Audray, Audray, Audray, tapi kenapa aku jadi grogi seperti itu. Aku lihat Listya hanya senyum senyum saja mendengar perkataan Audray sementara aku grogi dan salah tingkah.
Dari kemarin orang-orang di sekitarku selalu membicarakan Kinanti Puspitasari sebagai pendamping hidupku sementara Kinanti sendiri selalu memposisikan Listya adalah pasangan idealku namun sangat disayangkan Listya sudah memiliki suami. Aku sendiri selalu ingin berpegang kepada realita adalah hal yang tidak mungkin Listya dapat mewujudkan mimpiku tapi juga realitanya Kinanti hingga saat ini masih menganggapku sahabatnya. Akhir-akhir ini memang ku akui ada rasa rindu saat SMA dulu bersama Kinanti. Semakin seringnya bertemu dengan Kinanti atau paling tidak komunikasi lewat ponsel maka semakin terbayang pula masa-masa SMA dulu. Aku yakin sekarangpun Kinanti tahu kalau aku pernah mencintainya karena memang aku dulu pernah mengatakannya. Hanya saja aku tidak tahu apakah saat ini Kinanti mau membuka pintu hatinya untukku?. Namun aku kembali teringat kata-kata Kinanti : “Ada yang menarik ketika Listya berkata padaku bahwa aku adalah wanita yang beruntung karena telah mendapatkanmu sebagai teman hidup. Kau tahu itu apa artinya?” tanya Kinanti.
“Aku yakin Listya mencintaimu!” kata Kinanti masih menatapku tajam. Saat itu aku hanya diam membisu.
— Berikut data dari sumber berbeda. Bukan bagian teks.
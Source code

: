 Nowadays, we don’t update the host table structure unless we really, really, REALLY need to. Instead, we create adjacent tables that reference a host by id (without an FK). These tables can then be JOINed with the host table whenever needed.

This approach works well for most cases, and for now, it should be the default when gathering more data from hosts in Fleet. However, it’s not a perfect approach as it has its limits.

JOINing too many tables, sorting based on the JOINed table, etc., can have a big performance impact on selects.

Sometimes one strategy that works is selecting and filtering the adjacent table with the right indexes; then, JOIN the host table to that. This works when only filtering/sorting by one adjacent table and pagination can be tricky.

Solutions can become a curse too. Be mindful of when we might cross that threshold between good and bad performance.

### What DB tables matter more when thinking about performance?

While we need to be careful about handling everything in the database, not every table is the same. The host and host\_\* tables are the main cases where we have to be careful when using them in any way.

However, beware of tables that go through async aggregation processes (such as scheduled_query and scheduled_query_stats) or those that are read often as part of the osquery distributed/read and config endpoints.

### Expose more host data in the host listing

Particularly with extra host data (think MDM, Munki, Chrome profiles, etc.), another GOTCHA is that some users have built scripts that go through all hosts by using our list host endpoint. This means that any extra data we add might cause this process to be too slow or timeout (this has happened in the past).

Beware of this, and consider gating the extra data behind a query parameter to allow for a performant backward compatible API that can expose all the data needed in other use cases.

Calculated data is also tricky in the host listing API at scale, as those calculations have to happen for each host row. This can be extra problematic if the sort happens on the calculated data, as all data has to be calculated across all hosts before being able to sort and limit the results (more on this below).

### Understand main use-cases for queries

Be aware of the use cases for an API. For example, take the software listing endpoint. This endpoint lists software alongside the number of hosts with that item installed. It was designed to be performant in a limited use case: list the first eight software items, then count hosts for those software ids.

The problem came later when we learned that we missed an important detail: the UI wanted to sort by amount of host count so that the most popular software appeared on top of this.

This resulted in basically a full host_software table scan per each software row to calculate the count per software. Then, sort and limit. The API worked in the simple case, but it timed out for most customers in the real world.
Listya menganggap Kinanti beruntung karena mempunyai calon suami sepertiku tapi mengapa harus disimpulkan kalau Listya mencintaiku?. Mungkin Listya hanya mengungkapkan perasaan gundah atas masalah rumah tangganya, tapi mengapa Kinanti mempunyai kesimpulan seperti itu. Apakah karena instink seorang wanita?. Mungkin juga. Namun ini faktanya apa yang dikatakan Kinanti waktu itu : “Aku bisa merasakannya sebagai seorang wanita. Listya merasa mendapatkan perlindungan ketika berada di dekatmu. Mendapatkan kenyamanan, kegembiraan, kedamaian hati. Listya merasakan perhatianmu kepadanya terlepas dari statusmu sebagai dosen pembimbing mahasiswinya!” suara Kinanti meyakinkan.

Aku sungguh harus bertanya kepada hatiku sebenarnya harus kemana aku melangkah. Ketika aku bertanya maka jawaban hatiku selalu ingin kepada realita namun haruskah aku berdamai dengan hatiku.  Haruskah?